» **Task to carry out**
Write the records below out again word for word, with the pictures removed.

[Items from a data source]
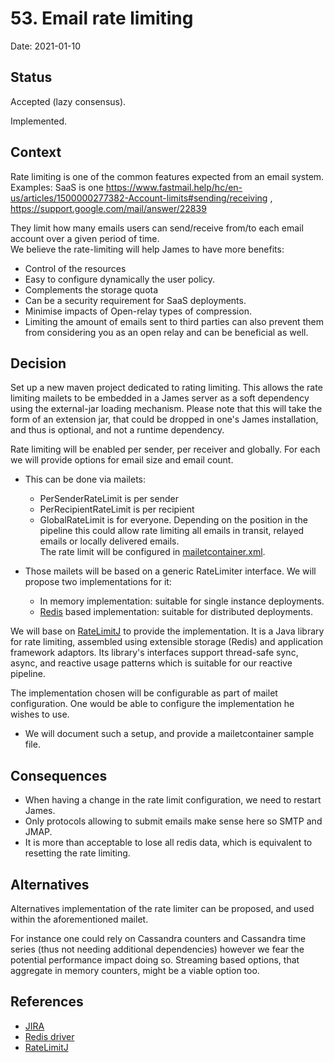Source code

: # 53. Email rate limiting

Date: 2021-01-10

## Status

Accepted (lazy consensus).

Implemented.

## Context

Rate limiting is one of the common features expected from an email system. Examples: SaaS is
one https://www.fastmail.help/hc/en-us/articles/1500000277382-Account-limits#sending/receiving
, https://support.google.com/mail/answer/22839

They limit how many emails users can send/receive from/to each email account over a given period of time.  
We believe the rate-limiting will help James to have more benefits:

- Control of the resources
- Easy to configure dynamically the user policy.
- Complements the storage quota
- Can be a security requirement for SaaS deployments.
- Minimise impacts of Open-relay types of compression.
- Limiting the amount of emails sent to third parties can also prevent them from considering you as an open relay and can
  be beneficial as well.

## Decision

Set up a new maven project dedicated to rating limiting. This allows the rate limiting mailets to be embedded in a James
server as a soft dependency using the external-jar loading mechanism. Please note that this will take the form of an
extension jar, that could be dropped in one's James installation, and thus is optional, and not a runtime dependency.

Rate limiting will be enabled per sender, per receiver and globally. For each we will provide options for email size and
email count.

- This can be done via mailets:
    - PerSenderRateLimit is per sender
    - PerRecipientRateLimit is per recipient
    - GlobalRateLimit is for everyone. Depending on the position in the pipeline this could allow rate limiting all emails in
      transit, relayed emails or locally delivered emails.    
      The rate limit will be configured
      in [mailetcontainer.xml](/server/apps/distributed-app/sample-configuration/mailetcontainer.xml).

- Those mailets will be based on a generic RateLimiter interface. We will propose two implementations for it:
    - In memory implementation: suitable for single instance deployments.
    - [Redis](https://redis.io) based implementation: suitable for distributed deployments.

We will base on [RateLimitJ](https://github.com/mokies/ratelimitj) to provide the implementation.
It is a Java library for rate limiting, assembled using extensible storage (Redis) and application framework adaptors. 
Its library's interfaces support thread-safe sync, async, and reactive usage patterns which is suitable for our reactive pipeline.

The implementation chosen will be configurable as part of mailet configuration. One would be able to configure the
implementation he wishes to use.

- We will document such a setup, and provide a mailetcontainer sample file.

## Consequences

- When having a change in the rate limit configuration, we need to restart James.
- Only protocols allowing to submit emails make sense here so SMTP and JMAP.
- It is more than acceptable to lose all redis data, which is equivalent to resetting the rate limiting.

## Alternatives

Alternatives implementation of the rate limiter can be proposed, and used within the aforementioned mailet.

For instance one could rely on Cassandra counters and Cassandra time series (thus not needing additional dependencies) however we fear the potential performance impact doing so.  Streaming based options, that aggregate in memory counters, might be a viable option too.

## References

- [JIRA](https://issues.apache.org/jira/browse/JAMES-3693)
- [Redis driver](https://github.com/lettuce-io/lettuce-core#reactive-api)
- [RateLimitJ](https://github.com/mokies/ratelimitj)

» **Output for this task**
Source code

: # 53. Email rate limiting

Date: 2021-01-10

## Status

Accepted (lazy consensus).

Implemented.

## Context

Rate limiting is one of the common features expected from an email system. Examples: SaaS is
one https://www.fastmail.help/hc/en-us/articles/1500000277382-Account-limits#sending/receiving
, https://support.google.com/mail/answer/22839

They limit how many emails users can send/receive from/to each email account over a given period of time.  
We believe the rate-limiting will help James to have more benefits:

- Control of the resources
- Easy to configure dynamically the user policy.
- Complements the storage quota
- Can be a security requirement for SaaS deployments.
- Minimise impacts of Open-relay types of compression.
- Limiting the amount of emails sent to third parties can also prevent them from considering you as an open relay and can
  be beneficial as well.

## Decision

Set up a new maven project dedicated to rating limiting. This allows the rate limiting mailets to be embedded in a James
server as a soft dependency using the external-jar loading mechanism. Please note that this will take the form of an
extension jar, that could be dropped in one's James installation, and thus is optional, and not a runtime dependency.

Rate limiting will be enabled per sender, per receiver and globally. For each we will provide options for email size and
email count.

- This can be done via mailets:
    - PerSenderRateLimit is per sender
    - PerRecipientRateLimit is per recipient
    - GlobalRateLimit is for everyone. Depending on the position in the pipeline this could allow rate limiting all emails in
      transit, relayed emails or locally delivered emails.    
      The rate limit will be configured
      in [mailetcontainer.xml](/server/apps/distributed-app/sample-configuration/mailetcontainer.xml).

- Those mailets will be based on a generic RateLimiter interface. We will propose two implementations for it:
    - In memory implementation: suitable for single instance deployments.
    - [Redis](https://redis.io) based implementation: suitable for distributed deployments.

We will base on [RateLimitJ](https://github.com/mokies/ratelimitj) to provide the implementation.
It is a Java library for rate limiting, assembled using extensible storage (Redis) and application framework adaptors. 
Its library's interfaces support thread-safe sync, async, and reactive usage patterns which is suitable for our reactive pipeline.

The implementation chosen will be configurable as part of mailet configuration. One would be able to configure the
implementation he wishes to use.

- We will document such a setup, and provide a mailetcontainer sample file.

## Consequences

- When having a change in the rate limit configuration, we need to restart James.
- Only protocols allowing to submit emails make sense here so SMTP and JMAP.
- It is more than acceptable to lose all redis data, which is equivalent to resetting the rate limiting.

## Alternatives

Alternatives implementation of the rate limiter can be proposed, and used within the aforementioned mailet.

For instance one could rely on Cassandra counters and Cassandra time series (thus not needing additional dependencies) however we fear the potential performance impact doing so.  Streaming based options, that aggregate in memory counters, might be a viable option too.

## References

- [JIRA](https://issues.apache.org/jira/browse/JAMES-3693)
- [Redis driver](https://github.com/lettuce-io/lettuce-core#reactive-api)
- [RateLimitJ](https://github.com/mokies/ratelimitj)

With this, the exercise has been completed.